[Start of section]

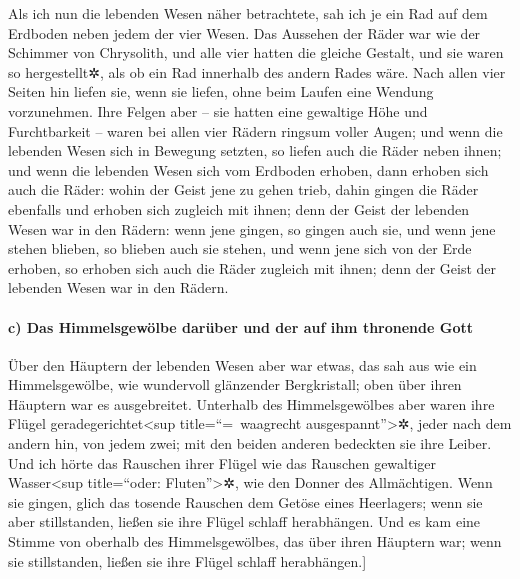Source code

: Als ich nun die lebenden Wesen näher betrachtete, sah ich
je ein Rad auf dem Erdboden neben jedem der vier Wesen.
Das Aussehen der Räder war wie der Schimmer von
Chrysolith, und alle vier hatten die gleiche Gestalt, und sie waren so
hergestellt✲, als ob ein Rad innerhalb des andern Rades wäre.
Nach allen vier Seiten hin liefen sie, wenn sie liefen,
ohne beim Laufen eine Wendung vorzunehmen. Ihre Felgen
aber -- sie hatten eine gewaltige Höhe und Furchtbarkeit -- waren bei
allen vier Rädern ringsum voller Augen; und wenn die
lebenden Wesen sich in Bewegung setzten, so liefen auch die Räder neben
ihnen; und wenn die lebenden Wesen sich vom Erdboden erhoben, dann
erhoben sich auch die Räder: wohin der Geist jene zu
gehen trieb, dahin gingen die Räder ebenfalls und erhoben sich zugleich
mit ihnen; denn der Geist der lebenden Wesen war in den Rädern:
wenn jene gingen, so gingen auch sie, und wenn jene
stehen blieben, so blieben auch sie stehen, und wenn jene sich von der
Erde erhoben, so erhoben sich auch die Räder zugleich mit ihnen; denn
der Geist der lebenden Wesen war in den Rädern.

\hypertarget{c-das-himmelsgewuxf6lbe-daruxfcber-und-der-auf-ihm-thronende-gott}{%
\paragraph{c) Das Himmelsgewölbe darüber und der auf ihm thronende
Gott}\label{c-das-himmelsgewuxf6lbe-daruxfcber-und-der-auf-ihm-thronende-gott}}

Über den Häuptern der lebenden Wesen aber war etwas, das
sah aus wie ein Himmelsgewölbe, wie wundervoll glänzender Bergkristall;
oben über ihren Häuptern war es ausgebreitet. Unterhalb
des Himmelsgewölbes aber waren ihre Flügel geradegerichtet\textless sup
title=``=~waagrecht ausgespannt''\textgreater✲, jeder nach dem andern
hin, von jedem zwei; mit den beiden anderen bedeckten sie ihre Leiber.
Und ich hörte das Rauschen ihrer Flügel wie das Rauschen
gewaltiger Wasser\textless sup title=``oder: Fluten''\textgreater✲, wie
den Donner des Allmächtigen. Wenn sie gingen, glich das tosende Rauschen
dem Getöse eines Heerlagers; wenn sie aber stillstanden, ließen sie ihre
Flügel schlaff herabhängen. \bibleverse{25}{[}Und es kam eine Stimme von
oberhalb des Himmelsgewölbes, das über ihren Häuptern war; wenn sie
stillstanden, ließen sie ihre Flügel schlaff herabhängen.{]}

[End of section]

Exercise brief:
Copy out precisely the lines from the line with "allen vier Rädern" to the line with "auf ihm thronende" in the material above, including those two lines and omitting all the rest.

Response box:
allen vier Rädern ringsum voller Augen; und wenn die
lebenden Wesen sich in Bewegung setzten, so liefen auch die Räder neben
ihnen; und wenn die lebenden Wesen sich vom Erdboden erhoben, dann
erhoben sich auch die Räder: wohin der Geist jene zu
gehen trieb, dahin gingen die Räder ebenfalls und erhoben sich zugleich
mit ihnen; denn der Geist der lebenden Wesen war in den Rädern:
wenn jene gingen, so gingen auch sie, und wenn jene
stehen blieben, so blieben auch sie stehen, und wenn jene sich von der
Erde erhoben, so erhoben sich auch die Räder zugleich mit ihnen; denn
der Geist der lebenden Wesen war in den Rädern.

\hypertarget{c-das-himmelsgewuxf6lbe-daruxfcber-und-der-auf-ihm-thronende-gott}{%
\paragraph{c) Das Himmelsgewölbe darüber und der auf ihm thronende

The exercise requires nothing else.